The extent of infection in the CNS produced by each strain of virus was initially assessed with tissue processed for immunoperoxidase localization of viral antigens with the rabbit anti-PRV polyclonal antiserum that recognizes all strains of PRV used in this study. Immunoperoxidase localizations were then conducted with tissue from each animal by using the gI and β-galactosidase monoclonal antibodies. Coinfection of neurons in animals inoculated with PRV-D and PRV-BaBlu was determined by using dual-label immunofluorescence localizations. The gI glycoprotein was identified with the secondary antibody conjugated to FITC or CY2 to produce green fluorescence, and β-galactosidase was identified with the CY3-conjugated secondary antibody to produce red fluorescence. Fluorophors in each sample were excited with the appropriate filters, and infected neurons were photographed with Kodak Ektachrome 160 color film or images were digitized and analyzed with a Simple 32 image analysis system (C-Imaging Systems). Dual-labeled images were collected by dual exposure of the same frame of color slide film and by digitizing images of sections illuminated with a filter cube that excites both CY2 and CY3 (Omega). Examination of tissue with high-magnification objectives (20× to 40×) provided assurance that yellow fluorescence was due to colocalization of both fluorophors rather than to overlap of cells differentially infected with different viruses.
RESULTS
Our goal was to define basic parameters that would facilitate the use of two recombinant viruses expressing unique reporters for the definition of complex synaptic arrangements in neuronal circuitry. Accordingly, we sought to determine if prior infection of neurons with one strain of virus rendered neurons resistant to infection by a second strain. We found that differences in virulence and rate of invasion of visual and autonomic circuits by the two recombinant viruses markedly affected the ability of the two viruses to establish a double infection.
Virulence parameters.
Clear differences in the virulence of infections produced by PRV-Bartha and by the recombinant viruses were apparent in both visual and autonomic circuitry (Fig. 3). Although PRV-D and PRV-BaBlu are derived from PRV-Bartha, PRV-D was more virulent than PRV-Bartha, which, in turn, was more virulent than PRV-BaBlu. This rank order of virulence was the same for both experimental models even though they involve infection of different populations of neurons.

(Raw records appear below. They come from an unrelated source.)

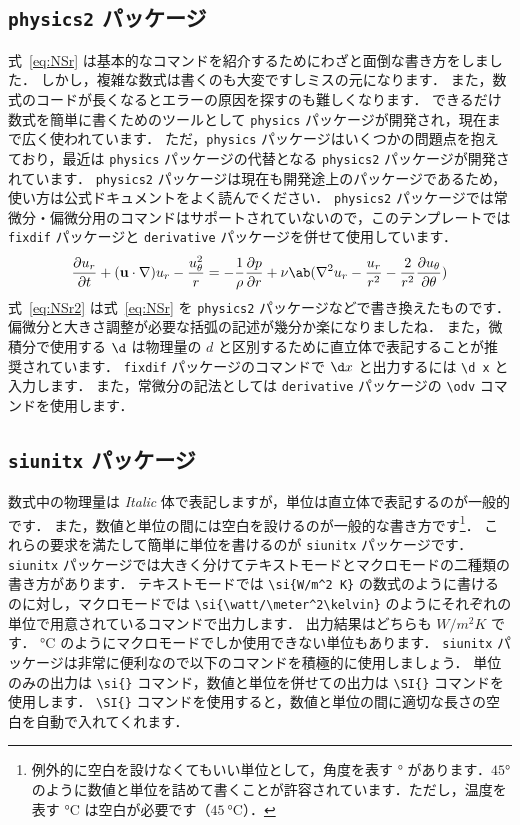 \subsection{\texttt{physics2} パッケージ}
\label{ssec:physics2}

式~\eqref{eq:NSr} は基本的なコマンドを紹介するためにわざと面倒な書き方をしました．
しかし，複雑な数式は書くのも大変ですしミスの元になります．
また，数式のコードが長くなるとエラーの原因を探すのも難しくなります．
できるだけ数式を簡単に書くためのツールとして \verb|physics| パッケージが開発され，現在まで広く使われています．
ただ，\verb|physics| パッケージはいくつかの問題点を抱えており，最近は \verb|physics| パッケージの代替となる \verb|physics2| パッケージが開発されています．
\verb|physics2| パッケージは現在も開発途上のパッケージであるため，使い方は公式ドキュメントをよく読んでください．
\verb|physics2| パッケージでは常微分・偏微分用のコマンドはサポートされていないので，このテンプレートでは \verb|fixdif| パッケージと \verb|derivative| パッケージを併せて使用しています．
\begin{equation}
    \pdv{u_r}{t} + (\mathbf{u}\cdot\nabla)u_r - \frac{u_\theta^2}{r} = -\frac{1}{\rho}\pdv{p}{r} + \nu\ab(\nabla^2 u_r - \frac{u_r}{r^2} - \frac{2}{r^2}\pdv{u_\theta}{\theta})
    \label{eq:NSr2}
\end{equation}
式~\eqref{eq:NSr2} は式~\eqref{eq:NSr} を \verb|physics2| パッケージなどで書き換えたものです．
偏微分と大きさ調整が必要な括弧の記述が幾分か楽になりましたね．
また，微積分で使用する $\d$ は物理量の $d$ と区別するために直立体で表記することが推奨されています．
\verb|fixdif| パッケージのコマンドで $\d x$ と出力するには \verb|\d x| と入力します．
また，常微分の記法としては \verb|derivative| パッケージの \verb|\odv| コマンドを使用します．

\subsection{\texttt{siunitx} パッケージ}
\label{ssec:siunitx}

数式中の物理量は \textit{Italic} 体で表記しますが，単位は直立体で表記するのが一般的です．
また，数値と単位の間には空白を設けるのが一般的な書き方です\footnote{例外的に空白を設けなくてもいい単位として，角度を表す $\si{\degree}$ があります．$\ang{45}$ のように数値と単位を詰めて書くことが許容されています．ただし，温度を表す $\si{\degreeCelsius}$ は空白が必要です（$\SI{45}{\degreeCelsius}$）．}．
これらの要求を満たして簡単に単位を書けるのが \verb|siunitx| パッケージです．
\verb|siunitx| パッケージでは大きく分けてテキストモードとマクロモードの二種類の書き方があります．
テキストモードでは \verb|\si{W/m^2 K}| の数式のように書けるのに対し，マクロモードでは \verb|\si{\watt/\meter^2\kelvin}| のようにそれぞれの単位で用意されているコマンドで出力します．
出力結果はどちらも $\si{W/m^2 K}$ です．
$\si{\degreeCelsius}$ のようにマクロモードでしか使用できない単位もあります．
\verb|siunitx| パッケージは非常に便利なので以下のコマンドを積極的に使用しましょう．
単位のみの出力は \verb|\si{}| コマンド，数値と単位を併せての出力は \verb|\SI{}| コマンドを使用します．
\verb|\SI{}| コマンドを使用すると，数値と単位の間に適切な長さの空白を自動で入れてくれます．

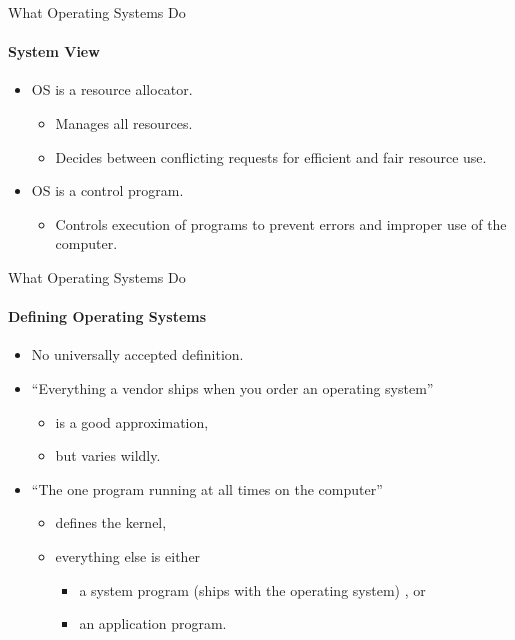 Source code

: \documentclass[10pt]{beamer}
\begin{document}
\begin{frame}{What Operating Systems Do}
\framesubtitle{System View}
\begin{itemize}
\item OS is a \alert{resource allocator}.
\begin{itemize}
\item Manages all resources.
\item Decides between conflicting requests for efficient and fair resource use.
\end{itemize}
\item OS is a \alert{control program}.
\begin{itemize}
\item Controls execution of programs to prevent errors and improper use of the computer.
\end{itemize}
\end{itemize}
\end{frame}

\begin{frame}{What Operating Systems Do}
\framesubtitle{Defining Operating Systems}
\begin{itemize}
\item \alert{No universally accepted definition}.
\item ``Everything a vendor ships when you order an operating system'' 
\begin{itemize}
\item is a good approximation,
\item but varies wildly.
\end{itemize}
\item ``The one program running at all times on the computer''
\begin{itemize}
\item defines the kernel,
\item everything else is either
\begin{itemize}
\item a system program (ships with the operating system) , or
\item an application program.
\end{itemize}
\end{itemize}
\end{itemize}
\end{frame}
\end{document}
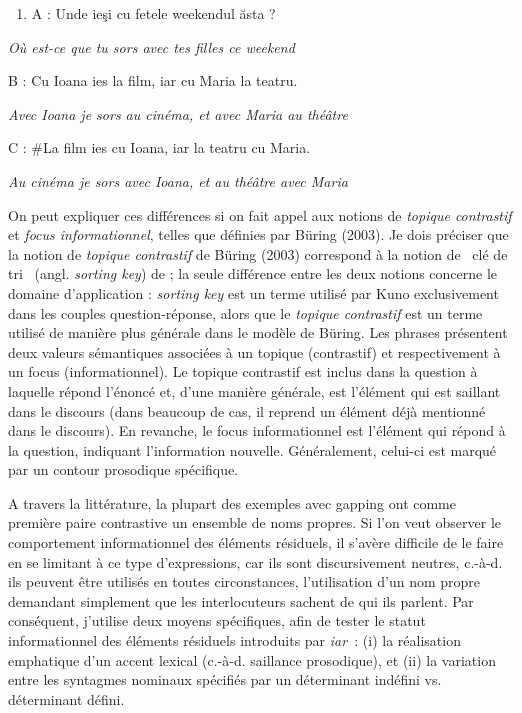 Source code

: \begin{enumerate}
\item \label{bkm:Ref289643809}A :  Unde ieşi cu fetele weekendul ăsta ?


\end{enumerate}
{\itshape
Où est-ce que tu sors avec tes filles ce weekend}

  B :  Cu Ioana ies la film, iar cu Maria la teatru. 

{\itshape
Avec Ioana je sors au cinéma, et avec Maria au théâtre } 

  C :  \#La film ies cu Ioana, iar la teatru cu Maria. 

{\itshape
Au cinéma je sors avec Ioana, et au théâtre avec Maria } 

On peut expliquer ces différences si on fait appel aux notions de \textit{topique contrastif} et \textit{focus informationnel}, telles que définies par Büring (2003). Je dois préciser que la notion de \textit{topique contrastif} de Büring (2003) correspond à la notion de {\guillemotleft}~clé de tri~{\guillemotright} (angl. \textit{sorting key}) de \citet{Kuno1982} ; la seule différence entre les deux notions concerne le domaine d'application : \textit{sorting key} est un terme utilisé par Kuno exclusivement dans les couples question-réponse, alors que le \textit{topique contrastif} est un terme utilisé de manière plus générale dans le modèle de Büring. Les phrases présentent deux valeurs sémantiques associées à un topique (contrastif) et respectivement à un focus (informationnel). Le topique contrastif est inclus dans la question à laquelle répond l'énoncé et, d'une manière générale, est l'élément qui est saillant dans le discours (dans beaucoup de cas, il reprend un élément déjà mentionné dans le discours). En revanche, le focus informationnel est l'élément qui répond à la question, indiquant l'information nouvelle. Généralement, celui-ci est marqué par un contour prosodique spécifique. 

A travers la littérature, la plupart des exemples avec gapping ont comme première paire contrastive un ensemble de noms propres. Si l'on veut observer le comportement informationnel des éléments résiduels, il s'avère difficile de le faire en se limitant à ce type d'expressions, car ils sont discursivement neutres, c.-à-d. ils peuvent être utilisés en toutes circonstances, l'utilisation d'un nom propre demandant simplement que les interlocuteurs sachent de qui ils parlent. Par conséquent, j'utilise deux moyens spécifiques, afin de tester le statut informationnel des éléments résiduels introduits par \textit{iar~}: (i) la réalisation emphatique d'un accent lexical (c.-à-d. saillance prosodique), et (ii) la variation entre les syntagmes nominaux spécifiés par un déterminant indéfini vs. déterminant défini. 

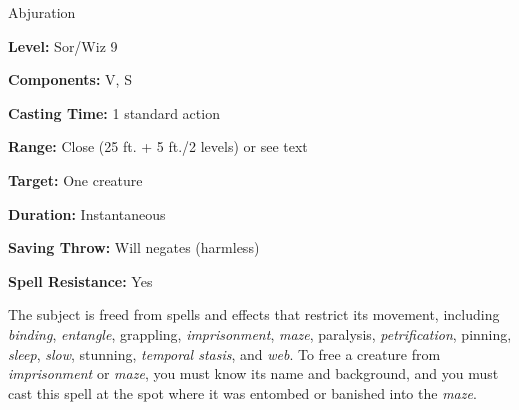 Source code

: 
Abjuration

\textbf{Level:} Sor/Wiz 9

\textbf{Components:} V, S

\textbf{Casting Time:} 1 standard action

\textbf{Range:} Close (25 ft. + 5 ft./2 levels) or see text

\textbf{Target:} One creature

\textbf{Duration:} Instantaneous

\textbf{Saving Throw:} Will negates (harmless)

\textbf{Spell Resistance:} Yes

The subject is freed from spells and effects that restrict its movement, including 
\textit{binding}, \textit{entangle}, grappling, \textit{imprisonment}, \textit{maze}, 
paralysis, \textit{petrification}, pinning, \textit{sleep}, \textit{slow}, stunning, 
\textit{temporal stasis}, and \textit{web}. To free a creature from \textit{imprisonment 
}or \textit{maze}, you must know its name and background, and you must cast this 
spell at the spot where it was entombed or banished into the \textit{maze}.

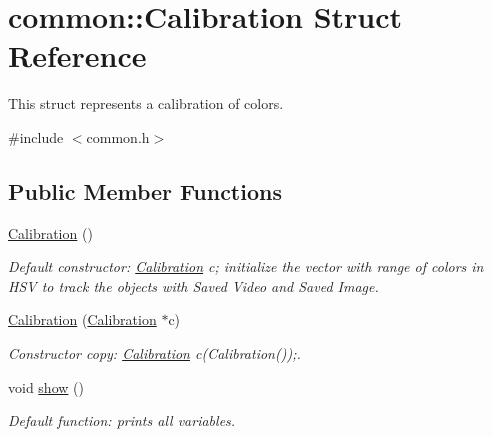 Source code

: \hypertarget{structcommon_1_1Calibration}{\section{common\-:\-:Calibration Struct Reference}
\label{structcommon_1_1Calibration}
}


This struct represents a calibration of colors.  




{\ttfamily \#include $<$common.\-h$>$}

\subsection*{Public Member Functions}
\begin{DoxyCompactItemize}
\item 
\hypertarget{structcommon_1_1Calibration_a5c5c85c1e1ff7b5f1e5272deb8bf04b2}{\hyperlink{structcommon_1_1Calibration_a5c5c85c1e1ff7b5f1e5272deb8bf04b2}{Calibration} ()}\label{structcommon_1_1Calibration_a5c5c85c1e1ff7b5f1e5272deb8bf04b2}

\begin{DoxyCompactList}\small\item\em Default constructor\-: \hyperlink{structcommon_1_1Calibration}{Calibration} c; initialize the vector with range of colors in H\-S\-V to track the objects with Saved Video and Saved Image. \end{DoxyCompactList}\item 
\hypertarget{structcommon_1_1Calibration_a4c79aae796dd932808e8e009643164d7}{\hyperlink{structcommon_1_1Calibration_a4c79aae796dd932808e8e009643164d7}{Calibration} (\hyperlink{structcommon_1_1Calibration}{Calibration} $\ast$c)}\label{structcommon_1_1Calibration_a4c79aae796dd932808e8e009643164d7}

\begin{DoxyCompactList}\small\item\em Constructor copy\-: \hyperlink{structcommon_1_1Calibration}{Calibration} c(\-Calibration());. \end{DoxyCompactList}\item 
\hypertarget{structcommon_1_1Calibration_aaec2830170bbb7dbce05c9e3139549a6}{void \hyperlink{structcommon_1_1Calibration_aaec2830170bbb7dbce05c9e3139549a6}{show} ()}\label{structcommon_1_1Calibration_aaec2830170bbb7dbce05c9e3139549a6}

\begin{DoxyCompactList}\small\item\em Default function\-: prints all variables. \end{DoxyCompactList}\end{DoxyCompactItemize}

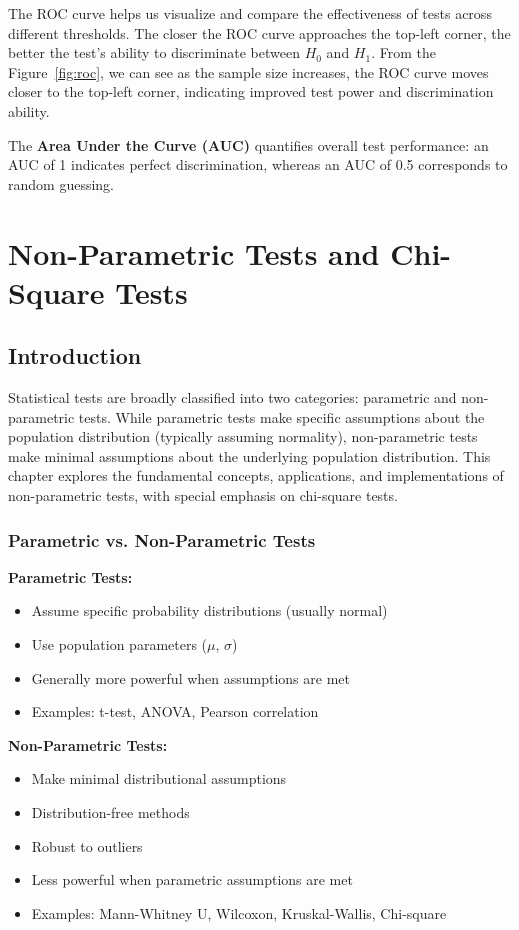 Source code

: \documentclass[twoside]{book}
\begin{document}
The ROC curve helps us visualize and compare the effectiveness of tests across different thresholds. The closer the ROC curve approaches the top-left corner, the better the test's ability to discriminate between \(H_0\) and \(H_1\). From the Figure~\ref{fig:roc}, we can see as the sample size increases, the ROC curve moves closer to the top-left corner, indicating improved test power and discrimination ability.

The \textbf{Area Under the Curve (AUC)} quantifies overall test performance: an AUC of 1 indicates perfect discrimination, whereas an AUC of 0.5 corresponds to random guessing.

\chapter{Non-Parametric Tests and Chi-Square Tests}

\section{Introduction}

Statistical tests are broadly classified into two categories: parametric and non-parametric tests. While parametric tests make specific assumptions about the population distribution (typically assuming normality), non-parametric tests make minimal assumptions about the underlying population distribution. This chapter explores the fundamental concepts, applications, and implementations of non-parametric tests, with special emphasis on chi-square tests.

\subsection{Parametric vs. Non-Parametric Tests}

\textbf{Parametric Tests:}
\begin{itemize}
    \item Assume specific probability distributions (usually normal)
    \item Use population parameters ($\mu$, $\sigma$)
    \item Generally more powerful when assumptions are met
    \item Examples: t-test, ANOVA, Pearson correlation
\end{itemize}

\textbf{Non-Parametric Tests:}
\begin{itemize}
    \item Make minimal distributional assumptions
    \item Distribution-free methods
    \item Robust to outliers
    \item Less powerful when parametric assumptions are met
    \item Examples: Mann-Whitney U, Wilcoxon, Kruskal-Wallis, Chi-square
\end{itemize}
\end{document}
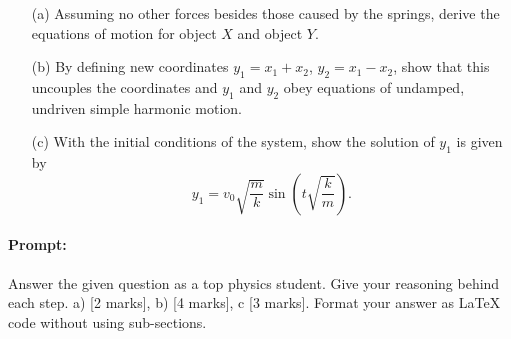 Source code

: \documentclass{article}
\begin{document}
\begin{enumerate}
    \item[(a)] Assuming no other forces besides those caused by the springs, derive the equations of motion for object $X$ and object $Y$.
    \item[(b)] By defining new coordinates $y_1 = x_1 + x_2$, $y_2 = x_1 - x_2$, show that this uncouples the coordinates and $y_1$ and $y_2$ obey equations of undamped, undriven simple harmonic motion.
    \item[(c)] With the initial conditions of the system, show the solution of $y_1$ is given by
    \[
    y_1 = v_0 \sqrt{\frac{m}{k}} \sin\left(t \sqrt{\frac{k}{m}}\right).
    \]
\end{enumerate}

\paragraph{Prompt: \\} 
Answer the given question as a top physics student. Give your reasoning behind each step. a) [2 marks], b) [4 marks], c [3 marks].
Format your answer as LaTeX code without using sub-sections.
\end{document}
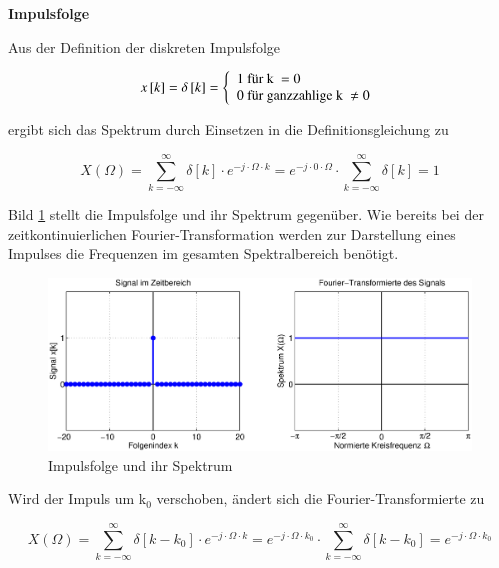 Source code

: \clearpage
{\selectfont
\noindent\textbf{Impulsfolge}}\smallskip

\noindent Aus der Definition der diskreten Impulsfolge 

\begin{equation}\label{eq:sevenseventeen}
x\left[k\right]=\delta \left[k\right]=\left\{\begin{array}{l} \text{1 für  k } =\rm 0 \\ \text{0 für ganzzahlige k } \ne 0 \end{array}\right.
\end{equation}

\noindent ergibt sich das Spektrum durch Einsetzen in die Definitionsgleichung zu

\begin{equation}\label{eq:seveneighteen}
X\left(\Omega \right)=\sum _{k=-\infty }^{\infty }\delta \left[k\right]\cdot e^{-j\cdot \Omega \cdot k}  =e^{-j\cdot 0\cdot \Omega } \cdot \sum _{k=-\infty }^{\infty }\delta \left[k\right] =1
\end{equation}

\noindent Bild \ref{fig:FourierImpulsfolge} stellt die Impulsfolge und ihr Spektrum gegen\"{u}ber. Wie bereits bei der zeitkontinuierlichen Fourier-Transformation werden zur Darstellung eines Impulses die Frequenzen im gesamten Spektralbereich ben\"{o}tigt.

\begin{figure}[H]
  \centerline{\includegraphics[width=1\textwidth]{Kapitel7/Bilder/image1.eps}}
  \caption{Impulsfolge und ihr Spektrum}
  \label{fig:FourierImpulsfolge}
\end{figure}

\noindent Wird der Impuls um k${}_{0}$ verschoben, \"{a}ndert sich die Fourier-Transformierte zu

\begin{equation}\label{eq:sevennineteen}
X\left(\Omega \right)=\sum _{k=-\infty }^{\infty }\delta \left[k-k_{0} \right]\cdot e^{-j\cdot \Omega \cdot k}  =e^{-j\cdot \Omega \cdot k_{0} } \cdot \sum _{k=-\infty }^{\infty }\delta \left[k-k_{0} \right] =e^{-j\cdot \Omega \cdot k_{0}}
\end{equation}

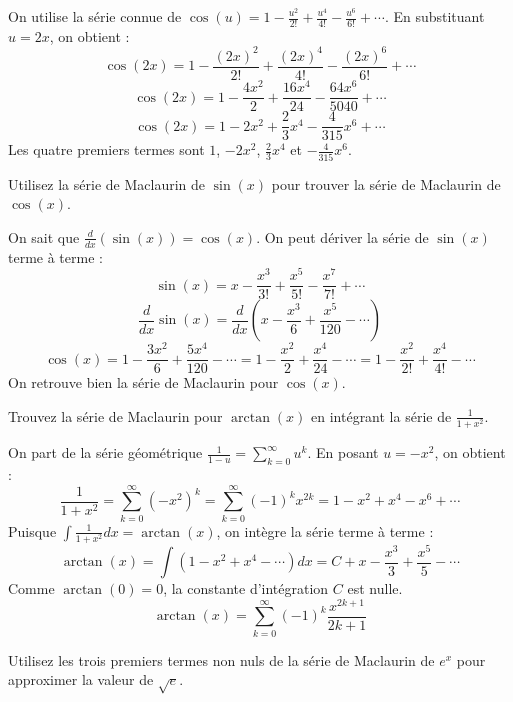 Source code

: \begin{correctionbox}
On utilise la série connue de $\cos(u) = 1 - \frac{u^2}{2!} + \frac{u^4}{4!} - \frac{u^6}{6!} + \cdots$.
En substituant $u = 2x$, on obtient :
$$ \cos(2x) = 1 - \frac{(2x)^2}{2!} + \frac{(2x)^4}{4!} - \frac{(2x)^6}{6!} + \cdots $$
$$ \cos(2x) = 1 - \frac{4x^2}{2} + \frac{16x^4}{24} - \frac{64x^6}{5040} + \cdots $$
$$ \cos(2x) = 1 - 2x^2 + \frac{2}{3}x^4 - \frac{4}{315}x^6 + \cdots $$
Les quatre premiers termes sont $1$, $-2x^2$, $\frac{2}{3}x^4$ et $-\frac{4}{315}x^6$.
\end{correctionbox}

\begin{exercicebox}
Utilisez la série de Maclaurin de $\sin(x)$ pour trouver la série de Maclaurin de $\cos(x)$.
\end{exercicebox}

\begin{correctionbox}
On sait que $\frac{d}{dx}(\sin(x)) = \cos(x)$. On peut dériver la série de $\sin(x)$ terme à terme :
$$ \sin(x) = x - \frac{x^3}{3!} + \frac{x^5}{5!} - \frac{x^7}{7!} + \cdots $$
$$ \frac{d}{dx} \sin(x) = \frac{d}{dx} \left( x - \frac{x^3}{6} + \frac{x^5}{120} - \cdots \right) $$
$$ \cos(x) = 1 - \frac{3x^2}{6} + \frac{5x^4}{120} - \cdots = 1 - \frac{x^2}{2} + \frac{x^4}{24} - \cdots = 1 - \frac{x^2}{2!} + \frac{x^4}{4!} - \cdots $$
On retrouve bien la série de Maclaurin pour $\cos(x)$.
\end{correctionbox}

\begin{exercicebox}
Trouvez la série de Maclaurin pour $\arctan(x)$ en intégrant la série de $\frac{1}{1+x^2}$.
\end{exercicebox}

\begin{correctionbox}
On part de la série géométrique $\frac{1}{1-u} = \sum_{k=0}^{\infty} u^k$. En posant $u = -x^2$, on obtient :
$$ \frac{1}{1+x^2} = \sum_{k=0}^{\infty} (-x^2)^k = \sum_{k=0}^{\infty} (-1)^k x^{2k} = 1 - x^2 + x^4 - x^6 + \cdots $$
Puisque $\int \frac{1}{1+x^2} dx = \arctan(x)$, on intègre la série terme à terme :
$$ \arctan(x) = \int (1 - x^2 + x^4 - \cdots) dx = C + x - \frac{x^3}{3} + \frac{x^5}{5} - \cdots $$
Comme $\arctan(0) = 0$, la constante d'intégration $C$ est nulle.
$$ \arctan(x) = \sum_{k=0}^{\infty} (-1)^k \frac{x^{2k+1}}{2k+1} $$
\end{correctionbox}

\begin{exercicebox}
Utilisez les trois premiers termes non nuls de la série de Maclaurin de $e^x$ pour approximer la valeur de $\sqrt{e}$.
\end{exercicebox}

The reduced virulence exhibited by PRV-BaBlu was characterized by extended survival and delayed appearance of symptoms of infection. This occurred despite the fact that the titer of the parental virus was slightly higher than that of PRV-BaBlu (2.8 × 109 versus 4.75 × 108 PFU/ml), making the point that the differences in virulence could not be attributed to differences in the concentration of the injected virus. Animals with eye infections routinely survived for 120 h with no overt symptoms of infection. Four animals did not exhibit symptoms of infection prior to 132 h. Two of these rats were killed to document the extent of viral infection at 140 and 141 h postinoculation. The other two animals died without overt symptoms at 135 and 144 h. This contrasted with the appearance of symptoms and mortality in animals infected with PRV-Bartha. These animals exhibited symptoms of infection at approximately 105 h after inoculation and did not survive beyond 125 h.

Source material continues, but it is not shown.